Pls through some light of permutation test and it’s assumption and violation of it. Shall be highly obliged.
Thanks
Imran
Hello Imran,
I am sorry, but I have not yet implemented Permutation MANOVA for Real Statistics and I have not used the R version.
Charles
Where is the ‘subset’ sample size user-defined with this tool?
If I have a dataset of n=100 values, and I take 1,000 random samples of all those values where the random sample size = 100, the mean for each sample would always be the same. But if I randomly sample a ‘subset’ of my n=100 values—-say 25 samples, calculate a mean for each sample, plot it, toss them back in (random replacement), and do this 999 more times, I would most likely have all unique mean values for my samples. Your tool seems to do this without allowing the user to specify the ‘subset’ sample size—-is there a default percentage random sample subset size that it uses? I’m not clear on this, can you explain it? Thank you.
OK—-I found it Charles—-I clicked on the ‘Resampling’ link at the top of the article and saw that there is ‘sampling with replacement’ used for the way each value is sampled. This was what I was missing and had overlooked—-so it all makes sense to me. You may remove my first post and this comment if you wish.

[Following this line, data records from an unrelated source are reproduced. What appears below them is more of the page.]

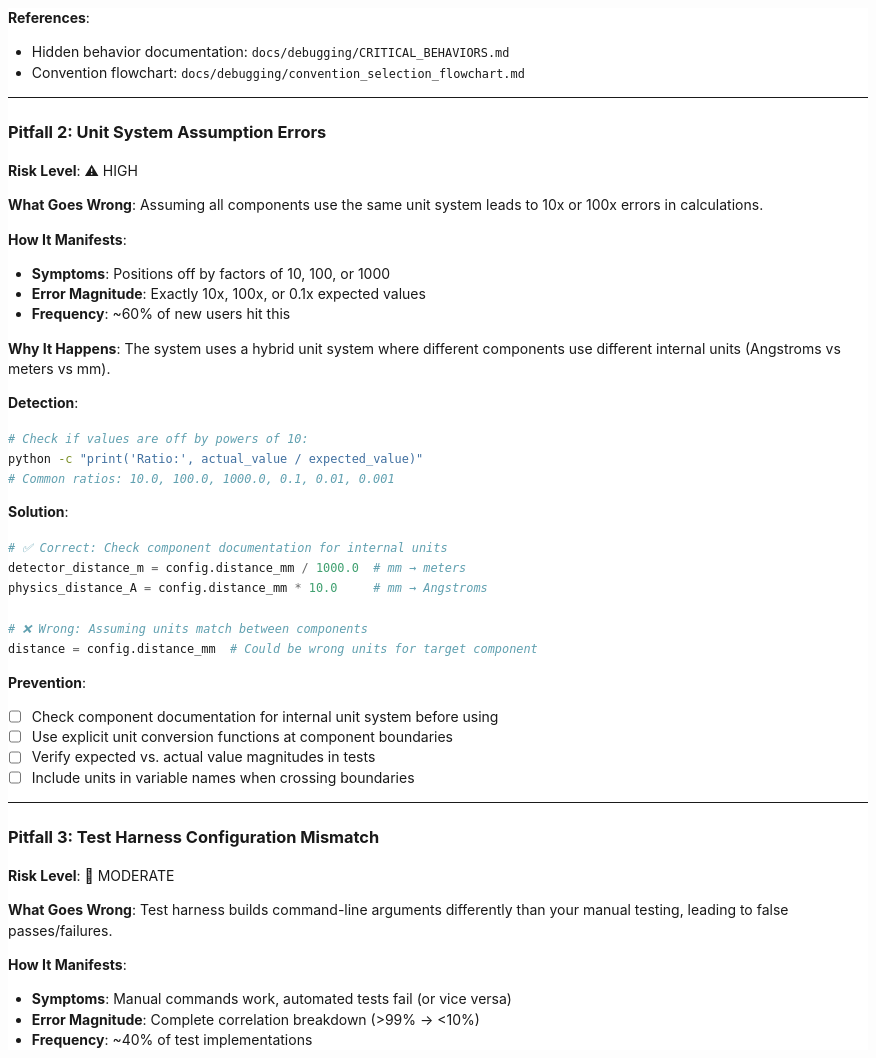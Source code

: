 **References**:
- Hidden behavior documentation: `docs/debugging/CRITICAL_BEHAVIORS.md`
- Convention flowchart: `docs/debugging/convention_selection_flowchart.md`

---

### Pitfall 2: Unit System Assumption Errors

**Risk Level**: ⚠️ HIGH

**What Goes Wrong**:
Assuming all components use the same unit system leads to 10x or 100x errors in calculations.

**How It Manifests**:
- **Symptoms**: Positions off by factors of 10, 100, or 1000
- **Error Magnitude**: Exactly 10x, 100x, or 0.1x expected values
- **Frequency**: ~60% of new users hit this

**Why It Happens**:
The system uses a hybrid unit system where different components use different internal units (Angstroms vs meters vs mm).

**Detection**:
```bash
# Check if values are off by powers of 10:
python -c "print('Ratio:', actual_value / expected_value)"
# Common ratios: 10.0, 100.0, 1000.0, 0.1, 0.01, 0.001
```

**Solution**:
```python
# ✅ Correct: Check component documentation for internal units
detector_distance_m = config.distance_mm / 1000.0  # mm → meters
physics_distance_A = config.distance_mm * 10.0     # mm → Angstroms

# ❌ Wrong: Assuming units match between components  
distance = config.distance_mm  # Could be wrong units for target component
```

**Prevention**:
- [ ] Check component documentation for internal unit system before using
- [ ] Use explicit unit conversion functions at component boundaries
- [ ] Verify expected vs. actual value magnitudes in tests
- [ ] Include units in variable names when crossing boundaries

---

### Pitfall 3: Test Harness Configuration Mismatch

**Risk Level**: 🔴 MODERATE

**What Goes Wrong**:
Test harness builds command-line arguments differently than your manual testing, leading to false passes/failures.

**How It Manifests**:
- **Symptoms**: Manual commands work, automated tests fail (or vice versa)
- **Error Magnitude**: Complete correlation breakdown (>99% → <10%)
- **Frequency**: ~40% of test implementations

Very useful tool. However what I would like to do is not to sample the whole dataset but to take samples of (say) 10 values from a data set of (say) 100 values with replacement, and do this (say) 1,000 times, and then look at the statistics of those 1,000 samples. Is that possible with the bootstrap tool? At the moment I use something like =INDEX($A$2:$A$101,RANDBETWEEN(1,100)) and then pull this across for the size of my sample (eg 10) and down for the number of iterations (eg 1,000).
Thanks.
Tim,
This seems like a good approach, but the Real Statistics data analysis tool expects to use the entire data set.
Charles